◆ **WORK REQUIRED**
What is needed here is an exact copy of every entry.

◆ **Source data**
■ ■ ■ ■ ■
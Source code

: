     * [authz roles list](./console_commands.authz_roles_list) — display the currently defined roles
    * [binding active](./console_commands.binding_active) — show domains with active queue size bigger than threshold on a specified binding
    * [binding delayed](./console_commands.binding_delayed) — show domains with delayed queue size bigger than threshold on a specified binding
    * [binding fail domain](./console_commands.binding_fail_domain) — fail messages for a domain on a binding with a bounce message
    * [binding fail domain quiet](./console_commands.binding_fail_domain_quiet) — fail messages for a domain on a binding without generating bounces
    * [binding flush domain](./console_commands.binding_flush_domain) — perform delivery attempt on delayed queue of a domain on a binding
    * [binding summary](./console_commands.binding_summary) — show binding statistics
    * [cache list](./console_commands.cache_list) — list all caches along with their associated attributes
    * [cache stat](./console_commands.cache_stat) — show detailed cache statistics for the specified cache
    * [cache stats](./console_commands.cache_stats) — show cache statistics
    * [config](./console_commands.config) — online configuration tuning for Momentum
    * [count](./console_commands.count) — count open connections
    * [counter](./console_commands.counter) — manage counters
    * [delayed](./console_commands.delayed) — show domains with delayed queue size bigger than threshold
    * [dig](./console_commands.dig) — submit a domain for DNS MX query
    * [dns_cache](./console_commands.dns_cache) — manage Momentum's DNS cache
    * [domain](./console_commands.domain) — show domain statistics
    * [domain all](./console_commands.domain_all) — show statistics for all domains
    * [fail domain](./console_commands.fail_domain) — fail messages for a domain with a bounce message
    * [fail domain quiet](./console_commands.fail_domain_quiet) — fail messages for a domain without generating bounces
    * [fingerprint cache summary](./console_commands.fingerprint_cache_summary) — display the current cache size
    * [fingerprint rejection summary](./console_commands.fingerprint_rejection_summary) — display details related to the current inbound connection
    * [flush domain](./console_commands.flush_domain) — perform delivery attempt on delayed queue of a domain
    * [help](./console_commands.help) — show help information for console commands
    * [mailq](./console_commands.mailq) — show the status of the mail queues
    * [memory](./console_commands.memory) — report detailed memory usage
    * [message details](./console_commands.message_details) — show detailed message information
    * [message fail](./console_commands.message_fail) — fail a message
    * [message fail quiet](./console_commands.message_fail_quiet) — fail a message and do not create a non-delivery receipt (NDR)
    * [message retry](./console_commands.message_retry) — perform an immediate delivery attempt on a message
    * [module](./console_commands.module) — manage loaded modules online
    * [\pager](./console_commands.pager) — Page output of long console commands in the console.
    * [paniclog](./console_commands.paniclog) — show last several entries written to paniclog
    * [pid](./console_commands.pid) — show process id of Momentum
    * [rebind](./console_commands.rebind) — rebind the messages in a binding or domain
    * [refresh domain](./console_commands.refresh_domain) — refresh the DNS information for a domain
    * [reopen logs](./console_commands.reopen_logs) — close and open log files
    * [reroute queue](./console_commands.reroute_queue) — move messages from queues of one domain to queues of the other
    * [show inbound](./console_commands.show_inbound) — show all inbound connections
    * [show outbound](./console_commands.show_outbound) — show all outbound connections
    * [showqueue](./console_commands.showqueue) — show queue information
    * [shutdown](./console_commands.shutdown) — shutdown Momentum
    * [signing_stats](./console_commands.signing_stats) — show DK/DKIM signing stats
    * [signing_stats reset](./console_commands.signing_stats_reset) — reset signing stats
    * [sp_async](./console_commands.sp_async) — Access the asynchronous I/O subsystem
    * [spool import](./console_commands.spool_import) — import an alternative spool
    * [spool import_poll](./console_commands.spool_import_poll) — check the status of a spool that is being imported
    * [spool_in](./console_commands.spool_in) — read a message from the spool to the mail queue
■ ■ ■ ■ ■
◆ **RESPONSE TO THE TASK**
Source code

:     * [authz roles list](./console_commands.authz_roles_list) — display the currently defined roles
    * [binding active](./console_commands.binding_active) — show domains with active queue size bigger than threshold on a specified binding
    * [binding delayed](./console_commands.binding_delayed) — show domains with delayed queue size bigger than threshold on a specified binding
    * [binding fail domain](./console_commands.binding_fail_domain) — fail messages for a domain on a binding with a bounce message
    * [binding fail domain quiet](./console_commands.binding_fail_domain_quiet) — fail messages for a domain on a binding without generating bounces
    * [binding flush domain](./console_commands.binding_flush_domain) — perform delivery attempt on delayed queue of a domain on a binding
    * [binding summary](./console_commands.binding_summary) — show binding statistics
    * [cache list](./console_commands.cache_list) — list all caches along with their associated attributes
    * [cache stat](./console_commands.cache_stat) — show detailed cache statistics for the specified cache
    * [cache stats](./console_commands.cache_stats) — show cache statistics
    * [config](./console_commands.config) — online configuration tuning for Momentum
    * [count](./console_commands.count) — count open connections
    * [counter](./console_commands.counter) — manage counters
    * [delayed](./console_commands.delayed) — show domains with delayed queue size bigger than threshold
    * [dig](./console_commands.dig) — submit a domain for DNS MX query
    * [dns_cache](./console_commands.dns_cache) — manage Momentum's DNS cache
    * [domain](./console_commands.domain) — show domain statistics
    * [domain all](./console_commands.domain_all) — show statistics for all domains
    * [fail domain](./console_commands.fail_domain) — fail messages for a domain with a bounce message
    * [fail domain quiet](./console_commands.fail_domain_quiet) — fail messages for a domain without generating bounces
    * [fingerprint cache summary](./console_commands.fingerprint_cache_summary) — display the current cache size
    * [fingerprint rejection summary](./console_commands.fingerprint_rejection_summary) — display details related to the current inbound connection
    * [flush domain](./console_commands.flush_domain) — perform delivery attempt on delayed queue of a domain
    * [help](./console_commands.help) — show help information for console commands
    * [mailq](./console_commands.mailq) — show the status of the mail queues
    * [memory](./console_commands.memory) — report detailed memory usage
    * [message details](./console_commands.message_details) — show detailed message information
    * [message fail](./console_commands.message_fail) — fail a message
    * [message fail quiet](./console_commands.message_fail_quiet) — fail a message and do not create a non-delivery receipt (NDR)
    * [message retry](./console_commands.message_retry) — perform an immediate delivery attempt on a message
    * [module](./console_commands.module) — manage loaded modules online
    * [\pager](./console_commands.pager) — Page output of long console commands in the console.
    * [paniclog](./console_commands.paniclog) — show last several entries written to paniclog
    * [pid](./console_commands.pid) — show process id of Momentum
    * [rebind](./console_commands.rebind) — rebind the messages in a binding or domain
    * [refresh domain](./console_commands.refresh_domain) — refresh the DNS information for a domain
    * [reopen logs](./console_commands.reopen_logs) — close and open log files
    * [reroute queue](./console_commands.reroute_queue) — move messages from queues of one domain to queues of the other
    * [show inbound](./console_commands.show_inbound) — show all inbound connections
    * [show outbound](./console_commands.show_outbound) — show all outbound connections
    * [showqueue](./console_commands.showqueue) — show queue information
    * [shutdown](./console_commands.shutdown) — shutdown Momentum
    * [signing_stats](./console_commands.signing_stats) — show DK/DKIM signing stats
    * [signing_stats reset](./console_commands.signing_stats_reset) — reset signing stats
    * [sp_async](./console_commands.sp_async) — Access the asynchronous I/O subsystem
    * [spool import](./console_commands.spool_import) — import an alternative spool
    * [spool import_poll](./console_commands.spool_import_poll) — check the status of a spool that is being imported
    * [spool_in](./console_commands.spool_in) — read a message from the spool to the mail queue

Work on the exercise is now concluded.